ENTRIES SUPPLIED

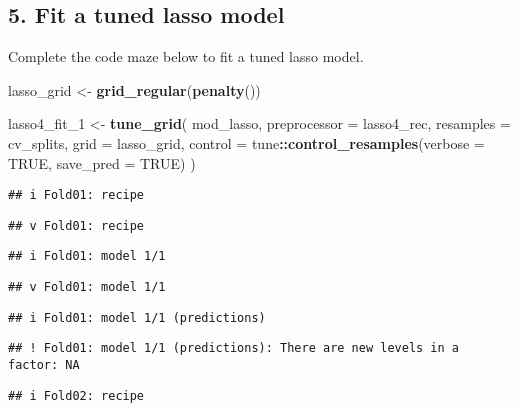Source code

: \documentclass[
]{article}
\newenvironment{Shaded}{\begin{snugshade}}{\end{snugshade}}
\newcommand{\DataTypeTok}[1]{\textcolor[rgb]{0.13,0.29,0.53}{#1}}
\newcommand{\DecValTok}[1]{\textcolor[rgb]{0.00,0.00,0.81}{#1}}
\newcommand{\KeywordTok}[1]{\textcolor[rgb]{0.13,0.29,0.53}{\textbf{#1}}}
\newcommand{\NormalTok}[1]{#1}
\newcommand{\OperatorTok}[1]{\textcolor[rgb]{0.81,0.36,0.00}{\textbf{#1}}}
\newcommand{\OtherTok}[1]{\textcolor[rgb]{0.56,0.35,0.01}{#1}}
\newcommand{\StringTok}[1]{\textcolor[rgb]{0.31,0.60,0.02}{#1}}
\begin{document}
\hypertarget{fit-a-tuned-lasso-model}{%
\subsection{5. Fit a tuned lasso model}\label{fit-a-tuned-lasso-model}}

Complete the code maze below to fit a tuned lasso model.

\begin{Shaded}
\begin{Highlighting}[]
\NormalTok{lasso_grid <-}\StringTok{ }\KeywordTok{grid_regular}\NormalTok{(}\KeywordTok{penalty}\NormalTok{())}

\NormalTok{lasso4_fit_}\DecValTok{1}\NormalTok{ <-}\StringTok{ }\KeywordTok{tune_grid}\NormalTok{(}
\NormalTok{  mod_lasso,}
  \DataTypeTok{preprocessor =}\NormalTok{ lasso4_rec,}
  \DataTypeTok{resamples =}\NormalTok{ cv_splits,}
  \DataTypeTok{grid =}\NormalTok{ lasso_grid,}
  \DataTypeTok{control =}\NormalTok{ tune}\OperatorTok{::}\KeywordTok{control_resamples}\NormalTok{(}\DataTypeTok{verbose =} \OtherTok{TRUE}\NormalTok{,}
                                    \DataTypeTok{save_pred =} \OtherTok{TRUE}\NormalTok{)}
\NormalTok{)}
\end{Highlighting}
\end{Shaded}

\begin{verbatim}
## i Fold01: recipe
\end{verbatim}

\begin{verbatim}
## v Fold01: recipe
\end{verbatim}

\begin{verbatim}
## i Fold01: model 1/1
\end{verbatim}

\begin{verbatim}
## v Fold01: model 1/1
\end{verbatim}

\begin{verbatim}
## i Fold01: model 1/1 (predictions)
\end{verbatim}

\begin{verbatim}
## ! Fold01: model 1/1 (predictions): There are new levels in a factor: NA
\end{verbatim}

\begin{verbatim}
## i Fold02: recipe
\end{verbatim}
\end{document}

TRY IT
Restate each line of the records exactly; pictures do not belong in the copy.

TASK OUTPUT
Source code

: \documentclass[
]{article}
\newenvironment{Shaded}{\begin{snugshade}}{\end{snugshade}}
\newcommand{\DataTypeTok}[1]{\textcolor[rgb]{0.13,0.29,0.53}{#1}}
\newcommand{\DecValTok}[1]{\textcolor[rgb]{0.00,0.00,0.81}{#1}}
\newcommand{\KeywordTok}[1]{\textcolor[rgb]{0.13,0.29,0.53}{\textbf{#1}}}
\newcommand{\NormalTok}[1]{#1}
\newcommand{\OperatorTok}[1]{\textcolor[rgb]{0.81,0.36,0.00}{\textbf{#1}}}
\newcommand{\OtherTok}[1]{\textcolor[rgb]{0.56,0.35,0.01}{#1}}
\newcommand{\StringTok}[1]{\textcolor[rgb]{0.31,0.60,0.02}{#1}}
\begin{document}
\hypertarget{fit-a-tuned-lasso-model}{%
\subsection{5. Fit a tuned lasso model}\label{fit-a-tuned-lasso-model}}

Complete the code maze below to fit a tuned lasso model.

\begin{Shaded}
\begin{Highlighting}[]
\NormalTok{lasso_grid <-}\StringTok{ }\KeywordTok{grid_regular}\NormalTok{(}\KeywordTok{penalty}\NormalTok{())}

\NormalTok{lasso4_fit_}\DecValTok{1}\NormalTok{ <-}\StringTok{ }\KeywordTok{tune_grid}\NormalTok{(}
\NormalTok{  mod_lasso,}
  \DataTypeTok{preprocessor =}\NormalTok{ lasso4_rec,}
  \DataTypeTok{resamples =}\NormalTok{ cv_splits,}
  \DataTypeTok{grid =}\NormalTok{ lasso_grid,}
  \DataTypeTok{control =}\NormalTok{ tune}\OperatorTok{::}\KeywordTok{control_resamples}\NormalTok{(}\DataTypeTok{verbose =} \OtherTok{TRUE}\NormalTok{,}
                                    \DataTypeTok{save_pred =} \OtherTok{TRUE}\NormalTok{)}
\NormalTok{)}
\end{Highlighting}
\end{Shaded}

\begin{verbatim}
## i Fold01: recipe
\end{verbatim}

\begin{verbatim}
## v Fold01: recipe
\end{verbatim}

\begin{verbatim}
## i Fold01: model 1/1
\end{verbatim}

\begin{verbatim}
## v Fold01: model 1/1
\end{verbatim}

\begin{verbatim}
## i Fold01: model 1/1 (predictions)
\end{verbatim}

\begin{verbatim}
## ! Fold01: model 1/1 (predictions): There are new levels in a factor: NA
\end{verbatim}

\begin{verbatim}
## i Fold02: recipe
\end{verbatim}
\end{document}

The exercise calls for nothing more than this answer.